Los utilizamos en el tratamiento y prevención de las alteraciones del contorno de la punta nasal. Fueron propuestos para el tratamiento de las deformidades alares, tanto primarias como secundarias, que pueden tener su origen en la malposición o hipoplasia congénita de los cartílagos laterales inferiores o bien, ser causadas por la pérdida de continuidad o excesivo debilitamiento de las crus lateralis en una cirugía previa. Es decir, la utilización de estos injertos tiene especial relevancia en la prevención de la retracción alar y de las alteraciones post-quirúrgicas en narices con alteraciones primarias del contorno alar, puesto que proporcionan soporte y dan consistencia al borde alar mediante la creación de una estructura de resistencia que se opone a las fuerzas de contracción cicatricial. Con ello estaremos evitando el descenso (rotación) del borde caudal de los cartílagos alares y la formación de una punta pinzada (en hoja de trébol o trilobulada), al tiempo que estamos asegurando el correcto funcionamiento de la válvula externa (previene el colapso de la misma).

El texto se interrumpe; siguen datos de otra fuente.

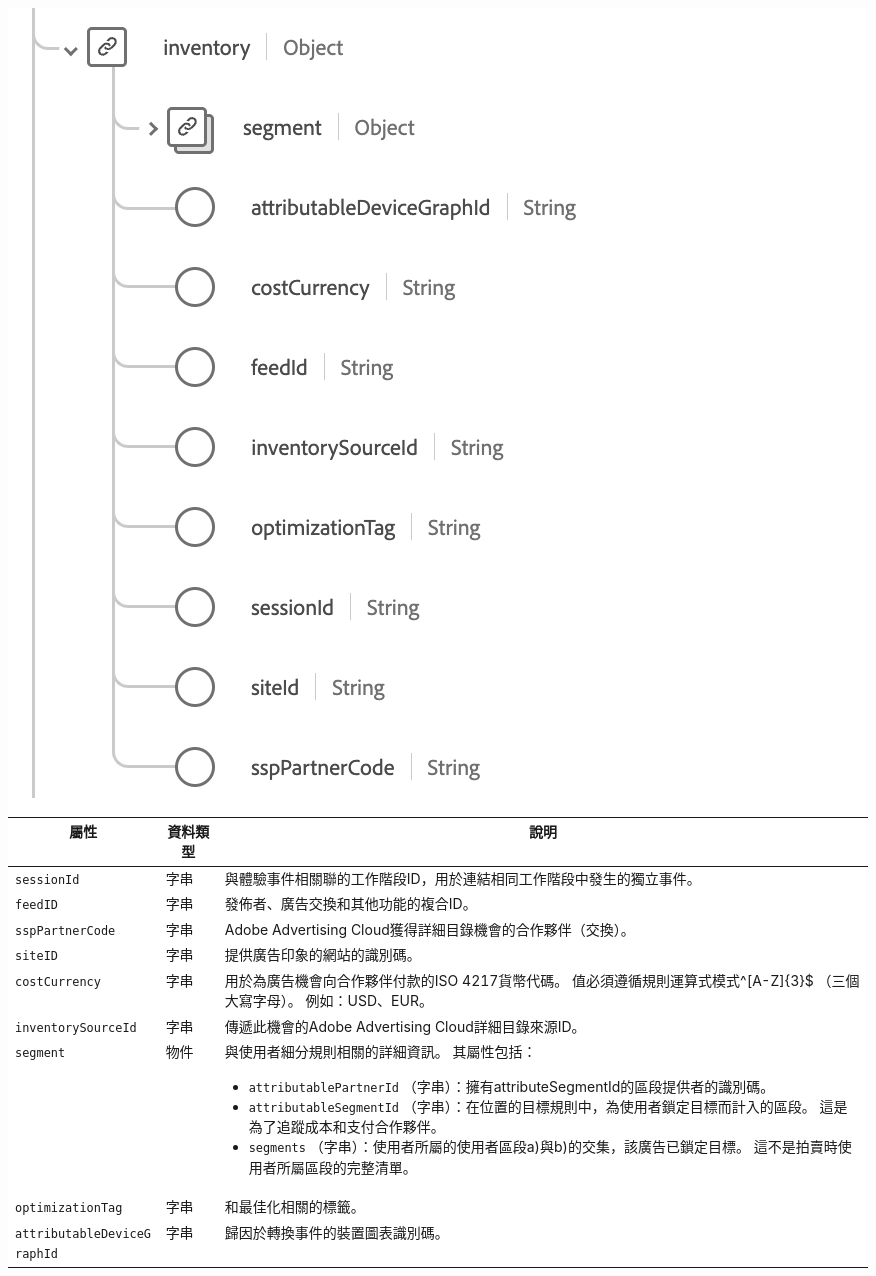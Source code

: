 ![結構描述圖表顯示`inventory`物件及其欄位。](../../images/field-groups/advertising-full-extension/inventory.png)

| 屬性 | 資料類型 | 說明 |
| --- | --- | --- |
| `sessionId` | 字串 | 與體驗事件相關聯的工作階段ID，用於連結相同工作階段中發生的獨立事件。 |
| `feedID` | 字串 | 發佈者、廣告交換和其他功能的複合ID。 |
| `sspPartnerCode` | 字串 | Adobe Advertising Cloud獲得詳細目錄機會的合作夥伴（交換）。 |
| `siteID` | 字串 | 提供廣告印象的網站的識別碼。 |
| `costCurrency` | 字串 | 用於為廣告機會向合作夥伴付款的ISO 4217貨幣代碼。 值必須遵循規則運算式模式^[A-Z]{3}$ （三個大寫字母）。 例如：USD、EUR。 |
| `inventorySourceId` | 字串 | 傳遞此機會的Adobe Advertising Cloud詳細目錄來源ID。 |
| `segment` | 物件 | 與使用者細分規則相關的詳細資訊。 其屬性包括：<ul><li>`attributablePartnerId` （字串）：擁有attributeSegmentId的區段提供者的識別碼。</li><li>`attributableSegmentId` （字串）：在位置的目標規則中，為使用者鎖定目標而計入的區段。 這是為了追蹤成本和支付合作夥伴。</li><li>`segments` （字串）：使用者所屬的使用者區段a\)與b\)的交集，該廣告已鎖定目標。 這不是拍賣時使用者所屬區段的完整清單。</li></ul> |
| `optimizationTag` | 字串 | 和最佳化相關的標籤。 |
| `attributableDeviceGraphId` | 字串 | 歸因於轉換事件的裝置圖表識別碼。 |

Son de gran utilidad en el tratamiento de las puntas con el lóbulo pinzado causado por unas crus intermedias muy largas y, por tanto, por una falta de sustentación de la piel del triángulo blando. También los utilizamos como complemento de las suturas domales y de los injertos alares para compensar las modificaciones que estos procedimientos causan en las estructuras de sostén de la punta, favoreciendo su proyección, equilibrio y el funcionamiento de la válvula externa. Gracias a ellos podemos proporcionar triangularidad a la base de la nariz, restableciendo el trípode de Anderson y manteniendo la forma piramidal de la punta nasal, lo cual nos ayudará a proporcionar una apariencia natural al contorno de la punta nasal.
TÉCNICA QUIRÚRGICA
Utilizamos los injertos Pre-rimales, rimales o de contorno alar tanto en rinoplastias abiertas como cerradas. Este injerto consiste en una varilla de cartílago septal o auricular que se introduce, a modo de contrafuerte, en un bolsillo confeccionado en el borde del ala nasal. Con un bisturí de lámina 11 realizamos una incisión de apenas 5 milímetros en la zona pilosa del vestíbulo alar, a pocos milímetros del borde narinario, y mediante una tijera de iris roma creamos, lo más próximo a la mucosa, un bolsillo que se extiende hacia atrás, hasta el lóbulo alar y, anteriormente, hasta el triángulo blando. Introducimos por el túnel una varilla de cartílago (de unos 2mm por 12mm), primero por el posterior y, una vez alineado, se avanza hacia adelante para introducir el otro extremo en el túnel anterior, fijándolo con un punto de sutura reabsorbible (PDS 5/0). Es de suma importancia machacar este extremo anterior con una pinza de Adson Brown para evitar que se manifieste en la piel y provoque un decúbito.

Normalmente realizamos este procedimiento cuando es necesario, al final de la operación. Para ello podemos comprobar presionando la punta con el dedo o con la ayuda de una pinza la consistencia de las alas.
Pruebas para verificar su necesidad:
En la Rinoplastia Abierta aprovechamos la misma incisión pre-rimal y, además, nos permite comprobar la simetría de la posición de los injertos. En la Rinoplastia Cerrada colocamos los injertos a través de una incisión marginal (a 1mm del borde alar) y extendemos el bolsillo anteriormente hacia el triángulo blando, introduciendo el injerto primero en el bolsillo posterior y, mediante deslizamiento, recolocamos su borde machacado en el bolsillo anterior.
INJERTOS PRE-RIMALES EN RINOPLASTIA CERRADA
En la rinoplastia cerrada colocamos los injertos a través de una incisión marginal (a 1mm del borde alar) y extendemos el bolsillo anteriormente hacia el triángulo blando y, posteriormente, hacia la porción caudal del ala nasal. Introducimos el injerto primero en el bolsillo posterior y, mediante deslizamiento, recolocamos su borde machacado en el bolsillo anterior.